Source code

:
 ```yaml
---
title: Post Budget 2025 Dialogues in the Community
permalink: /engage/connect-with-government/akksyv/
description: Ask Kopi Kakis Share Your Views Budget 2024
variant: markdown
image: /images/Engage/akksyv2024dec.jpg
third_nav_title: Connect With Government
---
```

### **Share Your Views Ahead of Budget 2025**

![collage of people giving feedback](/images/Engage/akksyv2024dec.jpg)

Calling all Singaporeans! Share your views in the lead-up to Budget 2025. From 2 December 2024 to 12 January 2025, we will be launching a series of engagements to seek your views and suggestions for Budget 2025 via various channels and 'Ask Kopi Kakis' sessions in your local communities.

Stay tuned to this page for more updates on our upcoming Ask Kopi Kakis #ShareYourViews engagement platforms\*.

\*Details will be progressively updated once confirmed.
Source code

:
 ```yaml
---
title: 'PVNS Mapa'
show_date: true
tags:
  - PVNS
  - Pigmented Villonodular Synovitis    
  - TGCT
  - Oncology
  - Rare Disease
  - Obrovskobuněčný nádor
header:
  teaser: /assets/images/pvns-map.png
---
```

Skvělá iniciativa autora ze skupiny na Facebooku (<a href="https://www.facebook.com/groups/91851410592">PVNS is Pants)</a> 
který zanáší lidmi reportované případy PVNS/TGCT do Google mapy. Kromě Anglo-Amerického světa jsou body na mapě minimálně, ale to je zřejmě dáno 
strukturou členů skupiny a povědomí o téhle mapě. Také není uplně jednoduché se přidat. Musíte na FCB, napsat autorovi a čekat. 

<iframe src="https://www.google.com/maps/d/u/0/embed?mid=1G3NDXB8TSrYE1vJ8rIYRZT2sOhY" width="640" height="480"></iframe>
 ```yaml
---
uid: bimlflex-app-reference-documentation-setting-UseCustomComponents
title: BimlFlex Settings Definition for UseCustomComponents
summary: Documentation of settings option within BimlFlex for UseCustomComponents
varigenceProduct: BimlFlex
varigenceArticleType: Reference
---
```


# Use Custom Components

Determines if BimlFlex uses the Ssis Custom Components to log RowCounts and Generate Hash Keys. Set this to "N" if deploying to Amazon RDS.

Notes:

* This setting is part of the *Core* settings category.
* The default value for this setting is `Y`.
————
Please write out the material word for word from its first line through the line holding "### **Share Your Views Ahead of Budget 2025**", including both, and no line past it.

Solution
Source code

:
 ```yaml
---
title: Post Budget 2025 Dialogues in the Community
permalink: /engage/connect-with-government/akksyv/
description: Ask Kopi Kakis Share Your Views Budget 2024
variant: markdown
image: /images/Engage/akksyv2024dec.jpg
third_nav_title: Connect With Government
---
```

### **Share Your Views Ahead of Budget 2025**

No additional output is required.